[12/21] EDAC, ghes: Add support for legacy API counters

Message ID 20190529084344.28562-13-rrichter@marvell.com
State Superseded
Headers show
Series
  • EDAC, mc, ghes: Fixes and updates to improve memory error reporting
Related show

Commit Message

Robert Richter May 29, 2019, 8:44 a.m.
The ghes driver is not able yet to count legacy API counters in sysfs,
e.g.:

 /sys/devices/system/edac/mc/mc0/csrow2/ce_count
 /sys/devices/system/edac/mc/mc0/csrow2/ch0_ce_count
 /sys/devices/system/edac/mc/mc0/csrow2/ch1_ce_count

Make counting csrows/channels generic so that the ghes driver can use
it too.

Signed-off-by: Robert Richter <rrichter@marvell.com>

---
 drivers/edac/edac_mc.c   | 39 ++++++++++++++++++++++-----------------
 drivers/edac/edac_mc.h   |  7 ++++++-
 drivers/edac/ghes_edac.c |  2 +-
 3 files changed, 29 insertions(+), 19 deletions(-)

-- 
2.20.1

Comments

James Morse May 29, 2019, 3:13 p.m. | #1
Hi Robert,

On 29/05/2019 09:44, Robert Richter wrote:
> The ghes driver is not able yet to count legacy API counters in sysfs,

> e.g.:

> 

>  /sys/devices/system/edac/mc/mc0/csrow2/ce_count

>  /sys/devices/system/edac/mc/mc0/csrow2/ch0_ce_count

>  /sys/devices/system/edac/mc/mc0/csrow2/ch1_ce_count

> 

> Make counting csrows/channels generic so that the ghes driver can use

> it too.


What for?

Is this for an arm64 system? Surely we don't have any systems that used to work with these
legacy counters. Aren't they legacy because we want new software to stop using them!


Thanks,

James
Robert Richter June 12, 2019, 6:41 p.m. | #2
On 29.05.19 16:13:02, James Morse wrote:
> On 29/05/2019 09:44, Robert Richter wrote:

> > The ghes driver is not able yet to count legacy API counters in sysfs,

> > e.g.:

> > 

> >  /sys/devices/system/edac/mc/mc0/csrow2/ce_count

> >  /sys/devices/system/edac/mc/mc0/csrow2/ch0_ce_count

> >  /sys/devices/system/edac/mc/mc0/csrow2/ch1_ce_count

> > 

> > Make counting csrows/channels generic so that the ghes driver can use

> > it too.

> 

> What for?


With EDAC_LEGACY_SYSFS enabled those counters are exposed to sysfs,
but the numbers are wrong (all zero).

> Is this for an arm64 system? Surely we don't have any systems that used to work with these

> legacy counters. Aren't they legacy because we want new software to stop using them!

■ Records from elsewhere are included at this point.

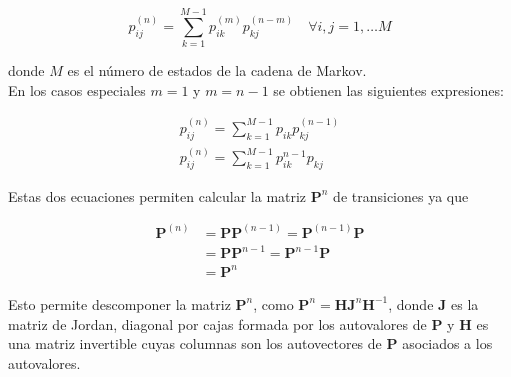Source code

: \begin{equation}
p_{ij}^{(n)} = \sum\limits_{k=1}^{M-1} p_{ik}^{(m)}p_{kj}^{(n-m)} \quad \forall i,j = 1,\dots M
\end{equation}

donde $M$ es el número de estados de la cadena de Markov. \\

En los casos especiales $m=1$ y $m = n-1$ se obtienen las siguientes expresiones:

\begin{eqnarray}
p_{ij}^{(n)} = \sum\limits_{k=1}^{M-1} p_{ik}p_{kj}^{(n-1)}\\
p_{ij}^{(n)} = \sum\limits_{k=1}^{M-1} p_{ik}^{n-1}p_{kj}
\end{eqnarray}

Estas dos ecuaciones permiten calcular la matriz $\mathbf{P}^n$ de transiciones ya que 

\begin{align*}
\mathbf{P}^{(n)} & = \mathbf{P} \mathbf{P}^{(n-1)} = \mathbf{P}^{(n-1)} \mathbf{P}\\
				 & = \mathbf{P} \mathbf{P}^{n-1} = \mathbf{P}^{n-1} \mathbf{P} \\
				 & = \mathbf{P}^n 
\end{align*} 

Esto permite descomponer la matriz $\mathbf{P}^n$, como $\mathbf{P}^n = \mathbf{H} \mathbf{J}^n \mathbf{H}^{-1}$, donde $\mathbf{J}$ es la matriz de Jordan, diagonal por cajas formada por los autovalores de $\mathbf{P}$ y $\mathbf{H}$ es una matriz invertible cuyas columnas son los autovectores de $\mathbf{P}$ asociados a los autovalores.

The option is to support legacy userland. If we want to provide a
similar "user experience" as for x86 the counters should be correct.
Of course it is not a real mapping to csrows, but it makes that i/f
work.

In any case, this patch cleans up code as old API's counter code is
isolated and moved to common code. Making the counter's work for ghes
is actually a side-effect here. The cleanup is a prerequisit for
follow on patches.

-Robert

> 

> 

> Thanks,

> 

> James
James Morse June 19, 2019, 5:22 p.m. | #3
Hi Robert,

On 12/06/2019 19:41, Robert Richter wrote:
> On 29.05.19 16:13:02, James Morse wrote:

>> On 29/05/2019 09:44, Robert Richter wrote:

>>> The ghes driver is not able yet to count legacy API counters in sysfs,

>>> e.g.:

>>>

>>>  /sys/devices/system/edac/mc/mc0/csrow2/ce_count

>>>  /sys/devices/system/edac/mc/mc0/csrow2/ch0_ce_count

>>>  /sys/devices/system/edac/mc/mc0/csrow2/ch1_ce_count

>>>

>>> Make counting csrows/channels generic so that the ghes driver can use

>>> it too.

>>

>> What for?

> 

> With EDAC_LEGACY_SYSFS enabled those counters are exposed to sysfs,

> but the numbers are wrong (all zero).


Excellent, so its legacy and broken.


>> Is this for an arm64 system? Surely we don't have any systems that used to work with these

>> legacy counters. Aren't they legacy because we want new software to stop using them!

> 

> The option is to support legacy userland. If we want to provide a> similar "user experience" as for x86 the counters should be correct.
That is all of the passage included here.